TRY IT => Scan the entries below for the string "browser" and copy every line where it turns up.

DATA EXTRACT Start Marker

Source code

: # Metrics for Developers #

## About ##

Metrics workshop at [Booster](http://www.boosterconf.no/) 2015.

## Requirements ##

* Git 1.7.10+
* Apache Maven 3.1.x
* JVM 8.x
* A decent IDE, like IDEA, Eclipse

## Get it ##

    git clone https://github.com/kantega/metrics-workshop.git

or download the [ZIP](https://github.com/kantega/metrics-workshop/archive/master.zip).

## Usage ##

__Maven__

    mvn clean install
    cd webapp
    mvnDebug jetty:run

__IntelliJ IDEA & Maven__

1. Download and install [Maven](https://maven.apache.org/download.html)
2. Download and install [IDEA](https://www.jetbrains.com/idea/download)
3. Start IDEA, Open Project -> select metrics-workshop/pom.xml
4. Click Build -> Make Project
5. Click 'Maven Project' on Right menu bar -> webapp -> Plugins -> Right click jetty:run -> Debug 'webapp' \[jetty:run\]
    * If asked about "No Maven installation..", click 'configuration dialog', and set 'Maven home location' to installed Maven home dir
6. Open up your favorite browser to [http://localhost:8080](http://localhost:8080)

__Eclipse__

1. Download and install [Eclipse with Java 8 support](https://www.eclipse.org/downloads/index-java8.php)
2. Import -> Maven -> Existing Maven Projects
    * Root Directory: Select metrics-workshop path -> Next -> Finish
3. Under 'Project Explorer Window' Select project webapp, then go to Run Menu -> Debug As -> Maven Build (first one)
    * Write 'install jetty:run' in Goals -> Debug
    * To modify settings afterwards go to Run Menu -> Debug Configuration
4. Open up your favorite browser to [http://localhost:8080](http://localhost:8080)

DATA EXTRACT End Marker

SOLVED PROBLEM =>
6. Open up your favorite browser to [http://localhost:8080](http://localhost:8080)
4. Open up your favorite browser to [http://localhost:8080](http://localhost:8080)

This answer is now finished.